France's financial constraints and increased focus on domestic issues may weaken its support for Ukraine, which would strain France's relations with most Eastern European countries. Prioritizing domestic spending will limit the next government's willingness to provide support to Ukraine. As foreign and security policy will remain under the purview of the president, Macron will continue to promise support for the war-torn country. But politically, the far-right RN would be much less inclined to provide significant amounts of aid to Ukraine, while the NFP would also be reluctant to be seen as providing substantial financial resources to Kyiv. If the upcoming elections yield an RN- or NFP-led government, this means France's effective support for Ukraine would still weaken, or at least it will become more uncertain, as the government — not the president — controls spending. In addition, France's fiscal constraints will make it more difficult to raise defense spending. Politically, the RN and the NFP would be reluctant to be seen as providing substantial financial resources to Ukraine. France has thus far only provided relatively limited aid to Ukraine. A further reduction would weaken its standing in the eyes of Eastern European countries, who will continue to look primarily to the United States and secondarily to Germany to shore up support for Ukraine amid Russia's ongoing invasion.

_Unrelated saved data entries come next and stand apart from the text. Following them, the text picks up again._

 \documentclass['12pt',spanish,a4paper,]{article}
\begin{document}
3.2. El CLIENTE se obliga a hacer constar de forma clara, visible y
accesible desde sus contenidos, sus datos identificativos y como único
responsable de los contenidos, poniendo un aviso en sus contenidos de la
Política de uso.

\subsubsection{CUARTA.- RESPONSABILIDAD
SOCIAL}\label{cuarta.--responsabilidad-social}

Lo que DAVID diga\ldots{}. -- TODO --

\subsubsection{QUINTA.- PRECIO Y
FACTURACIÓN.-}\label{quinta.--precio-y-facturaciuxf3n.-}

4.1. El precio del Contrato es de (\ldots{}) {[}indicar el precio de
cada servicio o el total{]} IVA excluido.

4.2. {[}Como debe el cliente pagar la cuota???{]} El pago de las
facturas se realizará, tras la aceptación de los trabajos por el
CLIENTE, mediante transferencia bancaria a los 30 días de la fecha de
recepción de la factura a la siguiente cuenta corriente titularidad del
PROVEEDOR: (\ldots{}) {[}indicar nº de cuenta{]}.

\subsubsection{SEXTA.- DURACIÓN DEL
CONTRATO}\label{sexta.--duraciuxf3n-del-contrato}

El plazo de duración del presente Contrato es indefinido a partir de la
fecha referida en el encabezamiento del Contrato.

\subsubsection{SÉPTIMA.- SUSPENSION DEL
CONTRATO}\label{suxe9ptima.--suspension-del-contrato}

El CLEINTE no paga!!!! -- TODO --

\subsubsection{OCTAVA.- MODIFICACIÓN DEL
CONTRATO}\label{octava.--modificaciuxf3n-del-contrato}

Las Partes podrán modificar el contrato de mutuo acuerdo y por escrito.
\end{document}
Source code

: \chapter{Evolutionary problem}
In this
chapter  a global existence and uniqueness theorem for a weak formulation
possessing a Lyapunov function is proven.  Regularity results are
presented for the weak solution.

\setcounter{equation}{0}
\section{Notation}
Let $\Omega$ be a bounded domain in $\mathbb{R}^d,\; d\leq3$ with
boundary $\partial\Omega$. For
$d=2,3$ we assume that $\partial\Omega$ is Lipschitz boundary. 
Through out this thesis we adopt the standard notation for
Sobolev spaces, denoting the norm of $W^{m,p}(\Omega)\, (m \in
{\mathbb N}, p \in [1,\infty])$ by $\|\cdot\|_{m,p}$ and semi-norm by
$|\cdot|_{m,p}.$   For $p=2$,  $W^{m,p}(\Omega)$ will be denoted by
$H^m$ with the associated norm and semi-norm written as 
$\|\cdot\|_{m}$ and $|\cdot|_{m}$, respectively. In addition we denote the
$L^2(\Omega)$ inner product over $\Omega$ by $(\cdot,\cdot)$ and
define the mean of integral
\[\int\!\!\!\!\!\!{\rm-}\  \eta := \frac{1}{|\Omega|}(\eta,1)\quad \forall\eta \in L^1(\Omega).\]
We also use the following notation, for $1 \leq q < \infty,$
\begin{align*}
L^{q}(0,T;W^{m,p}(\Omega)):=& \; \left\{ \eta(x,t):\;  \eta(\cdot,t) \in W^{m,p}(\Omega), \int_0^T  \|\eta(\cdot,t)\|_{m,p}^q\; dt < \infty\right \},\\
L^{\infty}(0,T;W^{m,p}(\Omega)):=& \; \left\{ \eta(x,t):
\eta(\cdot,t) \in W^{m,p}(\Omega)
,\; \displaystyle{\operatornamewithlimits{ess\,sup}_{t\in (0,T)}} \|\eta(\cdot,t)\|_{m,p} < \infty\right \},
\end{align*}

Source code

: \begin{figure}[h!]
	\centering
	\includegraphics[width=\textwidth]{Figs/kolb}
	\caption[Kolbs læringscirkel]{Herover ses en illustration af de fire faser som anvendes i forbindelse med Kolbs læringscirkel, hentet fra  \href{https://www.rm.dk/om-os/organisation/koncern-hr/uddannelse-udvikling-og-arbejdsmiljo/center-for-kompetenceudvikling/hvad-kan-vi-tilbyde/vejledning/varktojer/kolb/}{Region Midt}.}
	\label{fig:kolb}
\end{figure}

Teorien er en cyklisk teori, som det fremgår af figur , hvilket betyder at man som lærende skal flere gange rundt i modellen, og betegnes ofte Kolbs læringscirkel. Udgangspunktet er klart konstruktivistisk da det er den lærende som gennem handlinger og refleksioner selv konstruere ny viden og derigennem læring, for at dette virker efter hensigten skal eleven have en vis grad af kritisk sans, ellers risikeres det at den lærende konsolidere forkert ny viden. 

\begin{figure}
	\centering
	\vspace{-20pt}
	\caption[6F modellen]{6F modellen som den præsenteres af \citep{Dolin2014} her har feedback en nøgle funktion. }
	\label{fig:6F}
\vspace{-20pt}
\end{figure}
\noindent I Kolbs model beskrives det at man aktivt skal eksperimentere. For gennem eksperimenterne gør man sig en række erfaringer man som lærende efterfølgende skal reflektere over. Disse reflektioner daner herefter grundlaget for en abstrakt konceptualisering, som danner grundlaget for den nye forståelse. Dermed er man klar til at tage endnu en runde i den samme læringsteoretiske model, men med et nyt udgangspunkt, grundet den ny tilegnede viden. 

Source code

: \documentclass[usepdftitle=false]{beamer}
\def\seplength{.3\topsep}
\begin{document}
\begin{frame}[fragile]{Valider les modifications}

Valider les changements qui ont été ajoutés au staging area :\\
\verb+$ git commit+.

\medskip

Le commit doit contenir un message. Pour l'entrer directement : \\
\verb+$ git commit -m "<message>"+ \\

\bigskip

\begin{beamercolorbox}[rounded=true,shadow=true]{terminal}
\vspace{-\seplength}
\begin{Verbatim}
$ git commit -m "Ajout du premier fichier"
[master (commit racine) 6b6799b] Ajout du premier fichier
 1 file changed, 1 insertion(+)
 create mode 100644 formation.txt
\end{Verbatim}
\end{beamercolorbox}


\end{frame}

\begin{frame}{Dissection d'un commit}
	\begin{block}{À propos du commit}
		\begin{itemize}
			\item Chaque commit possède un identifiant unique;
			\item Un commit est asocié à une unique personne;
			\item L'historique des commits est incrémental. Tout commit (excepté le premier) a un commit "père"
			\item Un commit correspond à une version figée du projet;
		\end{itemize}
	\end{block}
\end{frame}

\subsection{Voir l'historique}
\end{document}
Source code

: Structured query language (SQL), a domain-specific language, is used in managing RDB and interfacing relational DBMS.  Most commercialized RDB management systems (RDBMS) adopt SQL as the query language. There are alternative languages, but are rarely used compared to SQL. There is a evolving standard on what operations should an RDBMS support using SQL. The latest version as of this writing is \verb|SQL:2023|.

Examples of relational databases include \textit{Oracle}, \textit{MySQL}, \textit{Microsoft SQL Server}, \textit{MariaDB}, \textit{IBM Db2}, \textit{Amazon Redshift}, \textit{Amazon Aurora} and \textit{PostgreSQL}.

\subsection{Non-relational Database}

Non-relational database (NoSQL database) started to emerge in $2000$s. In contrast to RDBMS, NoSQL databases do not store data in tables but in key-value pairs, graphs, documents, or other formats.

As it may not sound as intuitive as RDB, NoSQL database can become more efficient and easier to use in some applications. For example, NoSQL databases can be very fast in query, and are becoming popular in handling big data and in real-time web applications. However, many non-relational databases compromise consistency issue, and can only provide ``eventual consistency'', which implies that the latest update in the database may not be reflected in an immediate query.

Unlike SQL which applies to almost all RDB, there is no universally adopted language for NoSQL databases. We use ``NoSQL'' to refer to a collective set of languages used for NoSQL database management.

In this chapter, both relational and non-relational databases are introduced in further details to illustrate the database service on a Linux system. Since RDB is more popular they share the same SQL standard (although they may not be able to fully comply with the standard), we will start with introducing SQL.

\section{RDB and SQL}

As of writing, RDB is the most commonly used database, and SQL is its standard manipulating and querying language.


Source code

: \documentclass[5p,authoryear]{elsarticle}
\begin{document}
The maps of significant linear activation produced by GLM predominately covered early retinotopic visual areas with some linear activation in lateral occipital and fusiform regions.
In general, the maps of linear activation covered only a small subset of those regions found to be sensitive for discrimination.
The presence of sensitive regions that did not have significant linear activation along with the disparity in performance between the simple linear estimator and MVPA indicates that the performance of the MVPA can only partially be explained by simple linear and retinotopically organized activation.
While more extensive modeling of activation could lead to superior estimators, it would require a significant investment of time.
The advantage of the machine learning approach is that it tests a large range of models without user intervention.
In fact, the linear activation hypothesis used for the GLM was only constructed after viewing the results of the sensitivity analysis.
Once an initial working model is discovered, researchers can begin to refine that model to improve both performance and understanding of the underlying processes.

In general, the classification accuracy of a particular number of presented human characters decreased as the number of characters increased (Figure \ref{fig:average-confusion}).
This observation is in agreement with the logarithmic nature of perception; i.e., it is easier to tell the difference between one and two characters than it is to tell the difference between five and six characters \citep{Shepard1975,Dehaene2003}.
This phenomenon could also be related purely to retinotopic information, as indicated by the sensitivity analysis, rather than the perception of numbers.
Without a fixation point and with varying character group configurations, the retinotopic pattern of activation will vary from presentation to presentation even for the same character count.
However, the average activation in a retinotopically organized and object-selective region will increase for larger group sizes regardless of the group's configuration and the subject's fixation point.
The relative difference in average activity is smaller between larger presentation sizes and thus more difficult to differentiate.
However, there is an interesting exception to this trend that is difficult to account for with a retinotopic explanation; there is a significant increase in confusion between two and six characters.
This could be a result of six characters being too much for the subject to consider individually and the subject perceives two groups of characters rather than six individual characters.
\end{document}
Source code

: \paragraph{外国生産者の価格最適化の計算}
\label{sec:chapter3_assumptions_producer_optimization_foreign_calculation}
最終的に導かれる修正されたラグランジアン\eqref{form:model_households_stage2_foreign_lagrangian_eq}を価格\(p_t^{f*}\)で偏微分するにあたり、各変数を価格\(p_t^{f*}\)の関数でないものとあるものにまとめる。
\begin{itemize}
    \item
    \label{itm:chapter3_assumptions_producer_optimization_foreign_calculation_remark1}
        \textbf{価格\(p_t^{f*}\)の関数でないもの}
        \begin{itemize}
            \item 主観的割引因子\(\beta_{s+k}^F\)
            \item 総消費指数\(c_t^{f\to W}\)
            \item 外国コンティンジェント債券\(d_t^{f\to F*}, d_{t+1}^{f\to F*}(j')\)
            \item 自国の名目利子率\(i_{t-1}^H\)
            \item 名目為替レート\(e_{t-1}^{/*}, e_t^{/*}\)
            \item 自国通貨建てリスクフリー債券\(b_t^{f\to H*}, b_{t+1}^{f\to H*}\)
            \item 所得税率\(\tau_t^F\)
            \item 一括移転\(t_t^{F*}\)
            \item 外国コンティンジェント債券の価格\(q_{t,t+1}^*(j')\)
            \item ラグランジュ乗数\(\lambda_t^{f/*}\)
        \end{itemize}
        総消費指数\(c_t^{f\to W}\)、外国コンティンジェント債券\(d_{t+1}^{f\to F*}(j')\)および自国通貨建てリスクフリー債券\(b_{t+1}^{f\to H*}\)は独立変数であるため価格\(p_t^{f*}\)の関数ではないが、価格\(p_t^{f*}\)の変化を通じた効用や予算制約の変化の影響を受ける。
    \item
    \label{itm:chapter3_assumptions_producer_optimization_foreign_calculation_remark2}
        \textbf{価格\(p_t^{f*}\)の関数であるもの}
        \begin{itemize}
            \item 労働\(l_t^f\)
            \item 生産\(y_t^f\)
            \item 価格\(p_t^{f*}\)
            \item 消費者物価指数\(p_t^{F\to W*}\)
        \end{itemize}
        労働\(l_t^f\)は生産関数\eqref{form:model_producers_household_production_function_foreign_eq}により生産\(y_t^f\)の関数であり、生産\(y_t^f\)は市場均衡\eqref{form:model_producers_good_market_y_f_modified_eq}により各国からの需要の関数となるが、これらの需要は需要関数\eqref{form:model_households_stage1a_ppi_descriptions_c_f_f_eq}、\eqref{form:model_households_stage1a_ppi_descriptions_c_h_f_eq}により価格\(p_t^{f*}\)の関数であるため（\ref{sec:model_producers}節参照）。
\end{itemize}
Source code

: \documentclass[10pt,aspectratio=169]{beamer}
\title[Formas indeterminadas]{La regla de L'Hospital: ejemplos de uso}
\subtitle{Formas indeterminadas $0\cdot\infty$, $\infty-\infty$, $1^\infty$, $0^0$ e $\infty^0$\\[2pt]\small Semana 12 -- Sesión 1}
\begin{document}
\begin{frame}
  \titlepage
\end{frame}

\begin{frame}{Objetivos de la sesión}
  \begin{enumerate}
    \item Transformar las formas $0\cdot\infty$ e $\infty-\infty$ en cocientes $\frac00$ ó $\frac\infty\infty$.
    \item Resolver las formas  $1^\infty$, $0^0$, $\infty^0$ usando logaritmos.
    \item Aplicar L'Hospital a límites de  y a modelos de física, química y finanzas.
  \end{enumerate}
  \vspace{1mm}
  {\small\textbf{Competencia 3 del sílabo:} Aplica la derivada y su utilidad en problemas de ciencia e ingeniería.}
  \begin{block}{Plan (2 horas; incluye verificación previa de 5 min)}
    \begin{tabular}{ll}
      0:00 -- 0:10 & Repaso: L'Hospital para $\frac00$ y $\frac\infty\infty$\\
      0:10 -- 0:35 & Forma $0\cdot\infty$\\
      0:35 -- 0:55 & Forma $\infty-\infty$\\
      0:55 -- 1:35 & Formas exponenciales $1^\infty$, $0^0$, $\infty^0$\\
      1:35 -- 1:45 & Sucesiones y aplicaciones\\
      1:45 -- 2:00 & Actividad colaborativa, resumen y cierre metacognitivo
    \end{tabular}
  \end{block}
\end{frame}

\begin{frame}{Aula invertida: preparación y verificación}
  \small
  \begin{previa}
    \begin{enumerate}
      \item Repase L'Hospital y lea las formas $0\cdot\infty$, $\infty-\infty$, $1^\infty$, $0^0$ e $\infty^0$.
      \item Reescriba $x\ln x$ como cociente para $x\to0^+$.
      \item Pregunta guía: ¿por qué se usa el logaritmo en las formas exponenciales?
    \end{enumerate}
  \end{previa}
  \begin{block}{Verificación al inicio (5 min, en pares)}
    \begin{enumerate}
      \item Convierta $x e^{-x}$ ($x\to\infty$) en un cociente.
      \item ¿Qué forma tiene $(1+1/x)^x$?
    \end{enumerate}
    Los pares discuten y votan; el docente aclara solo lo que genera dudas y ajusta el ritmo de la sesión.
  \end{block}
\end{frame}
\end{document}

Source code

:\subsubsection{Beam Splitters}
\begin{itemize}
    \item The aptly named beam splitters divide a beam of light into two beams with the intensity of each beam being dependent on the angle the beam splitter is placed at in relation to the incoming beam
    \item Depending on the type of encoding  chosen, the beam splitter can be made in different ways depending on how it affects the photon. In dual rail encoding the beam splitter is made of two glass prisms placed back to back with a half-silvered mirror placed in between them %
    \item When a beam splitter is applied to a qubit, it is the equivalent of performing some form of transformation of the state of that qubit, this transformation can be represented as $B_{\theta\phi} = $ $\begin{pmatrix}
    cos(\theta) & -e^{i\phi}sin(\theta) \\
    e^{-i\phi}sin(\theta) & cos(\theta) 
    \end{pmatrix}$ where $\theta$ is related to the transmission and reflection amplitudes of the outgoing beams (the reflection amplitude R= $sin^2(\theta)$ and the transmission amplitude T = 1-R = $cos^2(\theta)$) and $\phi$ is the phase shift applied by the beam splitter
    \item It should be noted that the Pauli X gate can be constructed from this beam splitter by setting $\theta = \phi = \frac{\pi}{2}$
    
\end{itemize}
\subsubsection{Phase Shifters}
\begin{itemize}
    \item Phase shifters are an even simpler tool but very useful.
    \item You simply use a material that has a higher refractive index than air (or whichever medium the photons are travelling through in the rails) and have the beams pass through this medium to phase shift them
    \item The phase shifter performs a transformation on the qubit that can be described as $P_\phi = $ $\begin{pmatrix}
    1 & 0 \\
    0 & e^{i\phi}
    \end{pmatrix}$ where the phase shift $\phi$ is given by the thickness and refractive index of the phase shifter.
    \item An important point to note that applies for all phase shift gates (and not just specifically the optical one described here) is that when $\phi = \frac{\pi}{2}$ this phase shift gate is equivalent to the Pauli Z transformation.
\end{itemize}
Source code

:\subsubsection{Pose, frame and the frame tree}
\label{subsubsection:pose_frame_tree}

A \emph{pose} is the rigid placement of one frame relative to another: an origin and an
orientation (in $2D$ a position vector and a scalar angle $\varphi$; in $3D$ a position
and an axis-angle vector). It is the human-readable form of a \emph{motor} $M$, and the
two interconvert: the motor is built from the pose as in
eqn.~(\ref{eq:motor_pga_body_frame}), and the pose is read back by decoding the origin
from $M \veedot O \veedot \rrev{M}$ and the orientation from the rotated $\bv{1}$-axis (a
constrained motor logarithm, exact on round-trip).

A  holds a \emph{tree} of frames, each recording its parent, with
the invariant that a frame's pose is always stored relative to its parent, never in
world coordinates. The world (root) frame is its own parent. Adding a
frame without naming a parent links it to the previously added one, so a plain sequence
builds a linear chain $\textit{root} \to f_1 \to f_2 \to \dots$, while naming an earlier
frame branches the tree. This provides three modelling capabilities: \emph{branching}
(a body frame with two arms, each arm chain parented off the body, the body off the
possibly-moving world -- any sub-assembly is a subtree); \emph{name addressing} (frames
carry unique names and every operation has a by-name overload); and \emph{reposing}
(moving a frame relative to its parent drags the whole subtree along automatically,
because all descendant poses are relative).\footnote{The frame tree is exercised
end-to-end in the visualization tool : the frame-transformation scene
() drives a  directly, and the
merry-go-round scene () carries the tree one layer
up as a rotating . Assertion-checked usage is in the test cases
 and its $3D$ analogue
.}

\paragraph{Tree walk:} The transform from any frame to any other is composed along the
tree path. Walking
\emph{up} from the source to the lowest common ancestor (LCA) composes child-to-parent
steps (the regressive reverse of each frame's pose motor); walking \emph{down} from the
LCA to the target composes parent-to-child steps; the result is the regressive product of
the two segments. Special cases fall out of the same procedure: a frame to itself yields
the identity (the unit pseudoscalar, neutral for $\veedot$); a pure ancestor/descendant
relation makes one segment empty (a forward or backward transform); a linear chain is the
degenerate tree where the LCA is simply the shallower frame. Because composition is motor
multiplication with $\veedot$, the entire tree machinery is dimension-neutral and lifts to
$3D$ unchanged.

  • According to the Kiel Institute of Economics, since Russia's invasion began in early 2022, France has provided 11 billion euros worth of bilateral and EU aid to Ukraine, compared with the United Kingdom's 13 billion euros and Germany's 23 billion euros. In terms of specifically military aid, France has provided 2.7 billion euros of aid to Ukraine, compared with Germany's 10 billion euros. Economically much smaller Poland has provided more military aid to Ukraine than France (3 billion euros).
  • French defense spending amounts to 2% of GDP (or $ 61 billion). By comparison, German defense spending has been a mere 1.3-1.5% of GDP in recent years. However, in 2023, German defense expenditure was 10% higher than France's in dollar terms ($68 billion vs $61 billion).